As a writer and published author, you’re going to need to forge relationships with journalists. The best place to start is by becoming a journalist yourself. Work out what you’re expert in, and publish quality journalism on that. Keep an eye out for other journalists wanting to connect with you – these are invaluable future connections.

An extract from Write, regardless!

© Michael Burge, all rights reserved.

Stand up, citizen journalists

TRY
CALLING CARD Citizen journalism does not open every door.

IN May, 2014, a very simple tweet went out on the afternoon before Fairfax journalists agreed to strike in protest at the company’s plan to cut 80 jobs, mainly in production (layout and sub-editing) and photography.

Since the Independent Commission Against Corruption (ICAC) hearings would continue through the strike, a citizen journalist (CJ) asked whether any CJs were available to cover the following day’s ICAC events in lieu of Fairfax. After all, the hearings were only getting more interesting with every new day.
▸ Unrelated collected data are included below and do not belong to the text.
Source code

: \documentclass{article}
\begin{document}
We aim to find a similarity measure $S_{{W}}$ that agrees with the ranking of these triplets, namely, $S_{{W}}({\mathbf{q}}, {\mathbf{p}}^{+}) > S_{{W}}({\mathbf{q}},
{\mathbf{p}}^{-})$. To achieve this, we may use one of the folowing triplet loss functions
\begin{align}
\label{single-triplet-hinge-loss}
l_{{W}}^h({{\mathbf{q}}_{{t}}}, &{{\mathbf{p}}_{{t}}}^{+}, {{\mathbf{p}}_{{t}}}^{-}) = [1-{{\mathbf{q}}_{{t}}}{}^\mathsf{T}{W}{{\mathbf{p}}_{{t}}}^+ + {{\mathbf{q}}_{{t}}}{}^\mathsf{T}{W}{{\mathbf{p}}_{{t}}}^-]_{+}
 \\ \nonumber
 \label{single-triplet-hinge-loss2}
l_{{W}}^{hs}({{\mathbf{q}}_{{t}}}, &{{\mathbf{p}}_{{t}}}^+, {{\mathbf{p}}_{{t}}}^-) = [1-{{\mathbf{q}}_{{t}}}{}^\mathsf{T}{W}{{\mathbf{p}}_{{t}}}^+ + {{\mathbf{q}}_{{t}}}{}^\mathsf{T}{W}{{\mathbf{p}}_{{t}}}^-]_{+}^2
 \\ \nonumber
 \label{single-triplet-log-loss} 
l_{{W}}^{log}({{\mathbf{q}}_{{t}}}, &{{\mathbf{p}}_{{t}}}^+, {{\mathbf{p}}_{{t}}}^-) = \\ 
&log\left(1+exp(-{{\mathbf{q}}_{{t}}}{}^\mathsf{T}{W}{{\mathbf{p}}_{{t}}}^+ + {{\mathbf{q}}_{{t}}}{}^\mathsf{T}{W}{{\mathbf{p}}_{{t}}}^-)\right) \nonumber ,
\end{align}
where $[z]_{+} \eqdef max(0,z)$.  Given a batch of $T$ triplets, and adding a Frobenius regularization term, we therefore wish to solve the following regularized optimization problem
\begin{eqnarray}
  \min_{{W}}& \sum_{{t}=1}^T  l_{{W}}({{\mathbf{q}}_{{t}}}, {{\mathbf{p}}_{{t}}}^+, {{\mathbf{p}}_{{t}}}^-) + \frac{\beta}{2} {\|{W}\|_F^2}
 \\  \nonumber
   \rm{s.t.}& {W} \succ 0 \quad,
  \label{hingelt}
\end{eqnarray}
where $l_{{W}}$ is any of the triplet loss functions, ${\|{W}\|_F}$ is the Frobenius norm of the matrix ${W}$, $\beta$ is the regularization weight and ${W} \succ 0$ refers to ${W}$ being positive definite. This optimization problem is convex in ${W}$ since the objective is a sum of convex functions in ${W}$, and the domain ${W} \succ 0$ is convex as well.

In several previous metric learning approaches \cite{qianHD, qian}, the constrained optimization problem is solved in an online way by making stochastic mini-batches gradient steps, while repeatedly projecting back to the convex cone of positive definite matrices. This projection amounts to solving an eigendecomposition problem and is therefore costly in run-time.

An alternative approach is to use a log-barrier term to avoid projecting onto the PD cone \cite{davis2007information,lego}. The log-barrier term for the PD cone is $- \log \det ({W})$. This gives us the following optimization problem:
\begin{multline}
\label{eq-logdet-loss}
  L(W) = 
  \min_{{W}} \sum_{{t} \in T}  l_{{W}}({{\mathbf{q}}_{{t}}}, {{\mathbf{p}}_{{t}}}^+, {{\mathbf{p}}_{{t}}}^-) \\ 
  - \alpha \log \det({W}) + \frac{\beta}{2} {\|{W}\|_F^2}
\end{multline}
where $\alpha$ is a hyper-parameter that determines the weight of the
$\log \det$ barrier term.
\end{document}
I was mentioned in the tweet, so got swept-up in the replies, but my tweeted suggestions that CJs and the MSM work together during the strike fell on many deaf ears.

“Stand down CJs,” one tweeter advised.

“Don’t cross the picket line,” another warned.

Which posed the question – are citizen journalists comrades of mainstream media journalists, or are we not?

When the Fairfax redundancy announcement was made, it didn’t register at my workplace – a Fairfax title in Queensland – where I was a part-time sub-editor, because we had our heads down meeting our deadline.

I say “we” about citizen journalists because my paid employment as a part-time sub was nothing like my unpaid output as a citizen journalist, which took up a huge chunk of my week as a sub-editor and writer for No Fibs, my own blogs and other sites.

No Fibs’ editor-in-chief, Margo Kingston, a former Fairfax employee, also identifies as a citizen journalist, most recently in her self-funded reports from the Leard and Bentley blockades, mainly via Twitter.

No Fibs ‘pages’ are filled with articles by academics, public servants, corporate employees, authors, carers, business people, welfare recipients, estate agents and many others who identify as CJs, and a few trained journalists.

We journos amongst them are a mish-mash of survivors from the wash-up of the mainstream media, the shipwreck of which occurred long before this week’s latest round of redundancies within Fairfax.

Which tempered my response to the strike. I empathised, but the axe has been hanging over my journalist’s head for years. It’s become almost impossible to secure gainful full-time work with my subbing skills, and I work alongside plenty of highly-skilled, under-employed journalists.

That day’s strike in the south barely registered up here.

FAIRFAX STRIKE Photographer Kirk Gilmour and union representative Andy Zakeli lead editorial staff striking outside offices of the Illawarra Mercury in Wollongong, May 8, 2014.
FAIRFAX STRIKE Photographer Kirk Gilmour and union representative Andy Zakeli led editorial staff striking outside offices of the Illawarra Mercury in Wollongong, May 8, 2014.

Because many of those who were shocked by Fairfax’s job cuts placed the strike at the very centre of journalism as we know it, and, far more surreal, they were expecting readers to notice Fairfax journos wouldn’t be reporting that day.

I weighed into the Twitter debate about whether a CJ could be described as a rat for reporting from ICAC that day, citing lack of pay and lack of affiliation as reasons why it would not be the end of the world if one had.

In the process I was turned into some apologist for the ‘dark forces’ ending our careers, but it has not washed, that argument, ever since I came to terms with why I believe the media has been killed by every single user of the social media’s Publish Button. Journalism will survive, but the media as we knew it is already dead.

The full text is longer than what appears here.